## Assigned task
State the number of lines in the following data that include the word "cslhangindent", with no other text.

## Exercise inputs
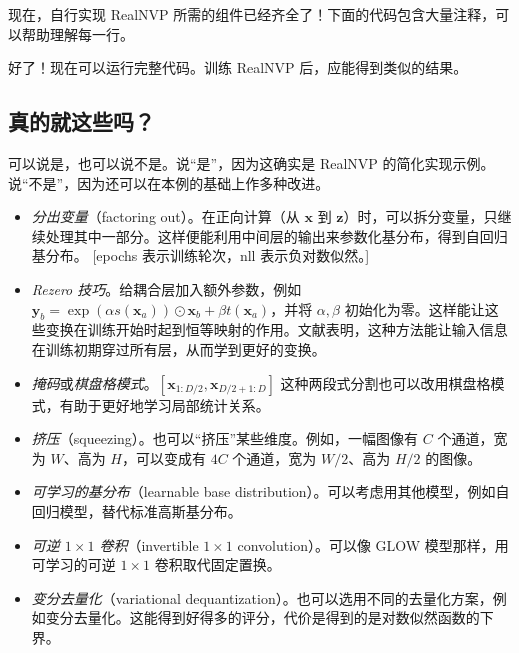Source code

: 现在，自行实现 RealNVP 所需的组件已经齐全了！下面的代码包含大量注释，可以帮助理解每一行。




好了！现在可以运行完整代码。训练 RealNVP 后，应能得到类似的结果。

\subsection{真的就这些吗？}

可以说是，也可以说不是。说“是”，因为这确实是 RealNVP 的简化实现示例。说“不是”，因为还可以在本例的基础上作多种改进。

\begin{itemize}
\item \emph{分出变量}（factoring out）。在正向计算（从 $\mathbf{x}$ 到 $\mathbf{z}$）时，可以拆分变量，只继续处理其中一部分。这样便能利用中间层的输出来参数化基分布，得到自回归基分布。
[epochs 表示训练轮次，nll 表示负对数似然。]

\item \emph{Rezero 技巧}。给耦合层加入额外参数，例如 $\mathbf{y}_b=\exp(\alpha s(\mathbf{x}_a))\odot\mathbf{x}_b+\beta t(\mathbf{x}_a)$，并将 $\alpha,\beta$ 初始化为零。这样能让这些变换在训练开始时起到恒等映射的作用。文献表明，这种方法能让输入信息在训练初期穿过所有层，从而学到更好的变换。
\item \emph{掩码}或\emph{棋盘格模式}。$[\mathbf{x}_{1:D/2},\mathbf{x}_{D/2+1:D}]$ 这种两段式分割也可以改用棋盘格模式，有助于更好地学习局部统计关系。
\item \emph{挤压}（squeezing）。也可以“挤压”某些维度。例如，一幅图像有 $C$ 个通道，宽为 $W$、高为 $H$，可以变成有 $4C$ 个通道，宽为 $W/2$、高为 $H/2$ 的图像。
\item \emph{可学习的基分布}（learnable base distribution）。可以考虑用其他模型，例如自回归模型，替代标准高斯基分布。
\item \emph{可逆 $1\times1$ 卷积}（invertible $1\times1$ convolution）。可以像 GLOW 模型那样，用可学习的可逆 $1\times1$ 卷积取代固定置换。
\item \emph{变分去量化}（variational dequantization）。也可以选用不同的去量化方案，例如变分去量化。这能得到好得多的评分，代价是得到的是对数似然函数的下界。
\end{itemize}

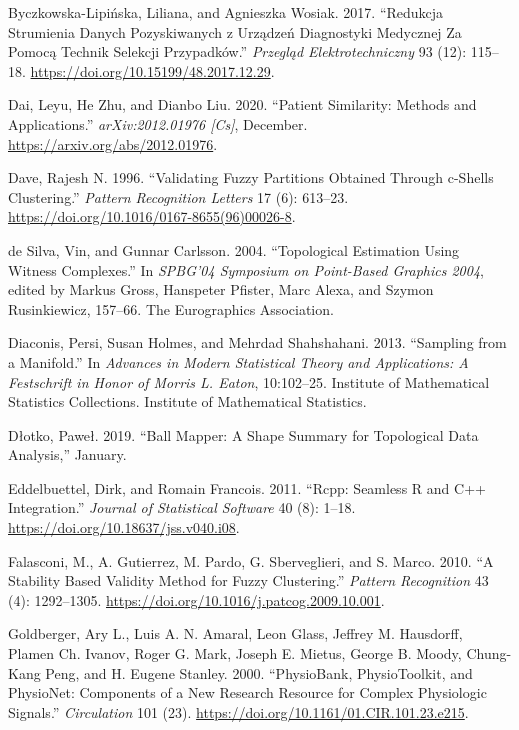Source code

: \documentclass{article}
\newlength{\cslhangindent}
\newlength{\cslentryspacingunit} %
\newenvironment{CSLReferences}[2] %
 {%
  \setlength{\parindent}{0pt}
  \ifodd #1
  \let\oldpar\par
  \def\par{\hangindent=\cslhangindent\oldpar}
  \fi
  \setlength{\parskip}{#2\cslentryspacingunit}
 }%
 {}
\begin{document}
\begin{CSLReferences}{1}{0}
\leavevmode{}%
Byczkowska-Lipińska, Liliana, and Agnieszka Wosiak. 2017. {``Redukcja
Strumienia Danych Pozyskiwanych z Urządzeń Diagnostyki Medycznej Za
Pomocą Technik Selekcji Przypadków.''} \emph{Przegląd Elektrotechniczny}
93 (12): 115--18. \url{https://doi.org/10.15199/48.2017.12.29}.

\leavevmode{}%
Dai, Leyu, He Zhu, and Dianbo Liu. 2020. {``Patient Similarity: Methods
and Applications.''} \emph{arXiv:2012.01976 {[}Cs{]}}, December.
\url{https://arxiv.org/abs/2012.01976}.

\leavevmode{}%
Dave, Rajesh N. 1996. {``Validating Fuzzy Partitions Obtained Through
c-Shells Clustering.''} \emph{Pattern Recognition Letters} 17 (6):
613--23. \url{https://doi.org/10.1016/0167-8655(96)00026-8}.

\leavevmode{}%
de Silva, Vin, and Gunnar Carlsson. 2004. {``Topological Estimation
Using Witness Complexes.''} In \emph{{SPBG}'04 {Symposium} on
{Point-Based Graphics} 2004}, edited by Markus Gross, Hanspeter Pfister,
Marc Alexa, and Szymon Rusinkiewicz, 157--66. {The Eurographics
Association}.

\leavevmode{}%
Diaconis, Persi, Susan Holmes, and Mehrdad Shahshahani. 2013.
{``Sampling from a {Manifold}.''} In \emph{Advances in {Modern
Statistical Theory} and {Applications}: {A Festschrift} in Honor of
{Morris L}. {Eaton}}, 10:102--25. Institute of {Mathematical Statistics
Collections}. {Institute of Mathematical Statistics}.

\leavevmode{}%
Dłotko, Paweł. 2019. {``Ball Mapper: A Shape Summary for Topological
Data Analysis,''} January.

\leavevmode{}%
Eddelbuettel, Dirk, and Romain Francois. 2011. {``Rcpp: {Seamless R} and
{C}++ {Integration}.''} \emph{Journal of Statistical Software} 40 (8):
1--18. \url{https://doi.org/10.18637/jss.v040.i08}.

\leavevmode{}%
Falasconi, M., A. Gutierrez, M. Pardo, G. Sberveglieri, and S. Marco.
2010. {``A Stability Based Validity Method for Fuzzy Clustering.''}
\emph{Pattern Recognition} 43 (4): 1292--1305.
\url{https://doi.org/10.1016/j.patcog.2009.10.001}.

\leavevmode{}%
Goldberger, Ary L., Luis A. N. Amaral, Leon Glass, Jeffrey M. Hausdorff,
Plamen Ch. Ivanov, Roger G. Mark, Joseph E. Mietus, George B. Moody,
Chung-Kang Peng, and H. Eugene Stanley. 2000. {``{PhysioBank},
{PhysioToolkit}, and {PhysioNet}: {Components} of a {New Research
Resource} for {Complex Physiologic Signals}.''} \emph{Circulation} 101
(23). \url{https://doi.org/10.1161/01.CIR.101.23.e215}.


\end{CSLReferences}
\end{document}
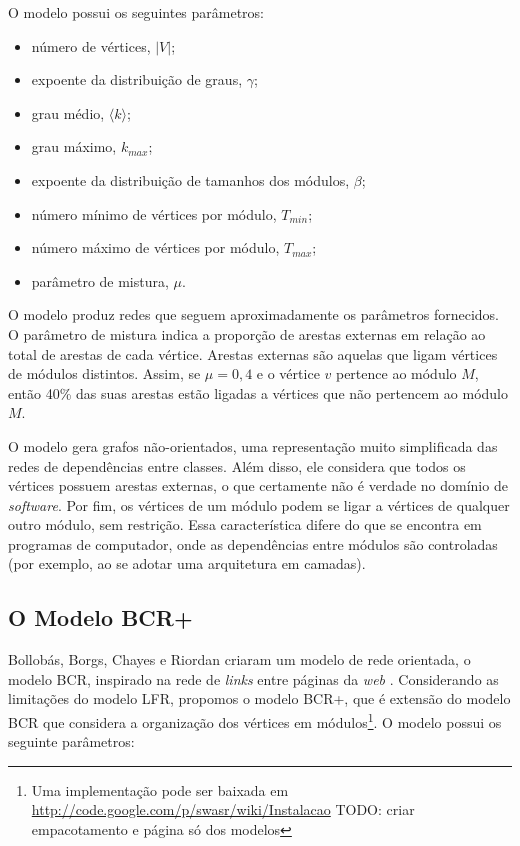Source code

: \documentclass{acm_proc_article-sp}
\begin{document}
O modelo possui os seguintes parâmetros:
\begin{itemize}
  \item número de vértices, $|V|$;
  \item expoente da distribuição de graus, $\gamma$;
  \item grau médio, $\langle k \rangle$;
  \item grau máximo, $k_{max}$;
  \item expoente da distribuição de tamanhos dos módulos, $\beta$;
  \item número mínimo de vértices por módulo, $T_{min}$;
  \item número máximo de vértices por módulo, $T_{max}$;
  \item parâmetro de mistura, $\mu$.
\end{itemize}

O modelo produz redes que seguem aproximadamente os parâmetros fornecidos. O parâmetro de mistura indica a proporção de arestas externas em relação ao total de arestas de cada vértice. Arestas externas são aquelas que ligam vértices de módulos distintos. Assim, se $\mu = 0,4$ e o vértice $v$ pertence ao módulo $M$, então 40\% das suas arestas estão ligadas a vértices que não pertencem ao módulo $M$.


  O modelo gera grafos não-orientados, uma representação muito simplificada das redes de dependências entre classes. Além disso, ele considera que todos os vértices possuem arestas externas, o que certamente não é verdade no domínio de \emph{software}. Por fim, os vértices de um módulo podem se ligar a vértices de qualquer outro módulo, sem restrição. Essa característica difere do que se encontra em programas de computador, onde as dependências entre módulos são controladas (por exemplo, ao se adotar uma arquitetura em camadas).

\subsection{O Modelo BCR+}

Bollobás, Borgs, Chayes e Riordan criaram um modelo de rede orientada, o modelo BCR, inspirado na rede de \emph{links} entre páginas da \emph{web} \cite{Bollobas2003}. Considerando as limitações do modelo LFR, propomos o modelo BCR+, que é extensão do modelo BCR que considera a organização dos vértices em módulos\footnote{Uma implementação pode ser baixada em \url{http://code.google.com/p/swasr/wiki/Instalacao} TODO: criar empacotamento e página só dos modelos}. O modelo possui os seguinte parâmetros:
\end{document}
==
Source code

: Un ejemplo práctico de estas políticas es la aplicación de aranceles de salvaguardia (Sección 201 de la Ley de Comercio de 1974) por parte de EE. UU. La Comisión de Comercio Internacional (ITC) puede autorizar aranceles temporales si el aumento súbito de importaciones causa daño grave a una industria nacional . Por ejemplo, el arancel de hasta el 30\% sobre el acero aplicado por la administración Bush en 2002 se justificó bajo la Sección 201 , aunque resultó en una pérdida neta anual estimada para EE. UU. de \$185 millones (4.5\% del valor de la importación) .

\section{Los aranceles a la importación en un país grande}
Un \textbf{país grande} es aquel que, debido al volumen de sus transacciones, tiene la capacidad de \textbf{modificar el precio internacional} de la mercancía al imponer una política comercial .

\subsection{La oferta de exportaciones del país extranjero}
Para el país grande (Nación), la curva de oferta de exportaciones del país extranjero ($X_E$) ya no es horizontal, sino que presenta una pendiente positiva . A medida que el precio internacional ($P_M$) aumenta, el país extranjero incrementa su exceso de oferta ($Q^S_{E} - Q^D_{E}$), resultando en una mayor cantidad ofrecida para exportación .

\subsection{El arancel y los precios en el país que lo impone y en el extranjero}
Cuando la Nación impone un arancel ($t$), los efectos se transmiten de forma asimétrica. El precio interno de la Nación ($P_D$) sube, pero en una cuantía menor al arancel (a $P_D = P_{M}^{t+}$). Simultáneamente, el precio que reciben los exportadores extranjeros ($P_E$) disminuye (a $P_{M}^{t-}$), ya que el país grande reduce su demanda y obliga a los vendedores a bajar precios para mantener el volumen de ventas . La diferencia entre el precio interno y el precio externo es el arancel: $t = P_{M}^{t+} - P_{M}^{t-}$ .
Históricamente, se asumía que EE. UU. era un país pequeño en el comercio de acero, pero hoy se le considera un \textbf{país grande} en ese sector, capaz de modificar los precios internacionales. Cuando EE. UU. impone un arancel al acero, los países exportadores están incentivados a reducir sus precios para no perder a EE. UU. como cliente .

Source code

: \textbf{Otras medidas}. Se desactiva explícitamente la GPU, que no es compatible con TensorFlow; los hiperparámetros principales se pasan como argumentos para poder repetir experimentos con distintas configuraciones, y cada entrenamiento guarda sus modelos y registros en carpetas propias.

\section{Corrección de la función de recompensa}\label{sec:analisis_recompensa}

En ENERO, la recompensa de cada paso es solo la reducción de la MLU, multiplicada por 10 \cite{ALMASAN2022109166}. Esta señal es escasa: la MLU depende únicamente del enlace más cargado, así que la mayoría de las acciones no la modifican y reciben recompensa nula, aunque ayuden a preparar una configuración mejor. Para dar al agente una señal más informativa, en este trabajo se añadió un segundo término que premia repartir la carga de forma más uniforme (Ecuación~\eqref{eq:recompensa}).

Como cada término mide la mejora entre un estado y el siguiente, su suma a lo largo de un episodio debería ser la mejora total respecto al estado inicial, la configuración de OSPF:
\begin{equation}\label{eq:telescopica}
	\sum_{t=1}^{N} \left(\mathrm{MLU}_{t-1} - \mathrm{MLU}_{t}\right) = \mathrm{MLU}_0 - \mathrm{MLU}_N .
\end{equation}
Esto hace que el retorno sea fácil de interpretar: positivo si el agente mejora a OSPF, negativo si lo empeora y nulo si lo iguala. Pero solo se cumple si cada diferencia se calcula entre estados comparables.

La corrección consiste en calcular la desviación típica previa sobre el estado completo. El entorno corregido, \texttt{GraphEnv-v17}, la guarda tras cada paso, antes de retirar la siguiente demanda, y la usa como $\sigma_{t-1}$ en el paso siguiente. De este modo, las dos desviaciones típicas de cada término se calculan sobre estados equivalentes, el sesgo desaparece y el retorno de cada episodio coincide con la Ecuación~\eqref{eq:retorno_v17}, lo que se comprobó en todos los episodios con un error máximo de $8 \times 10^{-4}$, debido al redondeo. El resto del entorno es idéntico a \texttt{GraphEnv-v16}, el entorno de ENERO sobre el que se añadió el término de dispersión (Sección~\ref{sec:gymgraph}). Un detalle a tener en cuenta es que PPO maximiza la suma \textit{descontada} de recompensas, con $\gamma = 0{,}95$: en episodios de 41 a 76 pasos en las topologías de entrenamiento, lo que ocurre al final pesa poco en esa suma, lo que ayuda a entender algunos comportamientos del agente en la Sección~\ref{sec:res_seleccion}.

## Solution to this exercise
2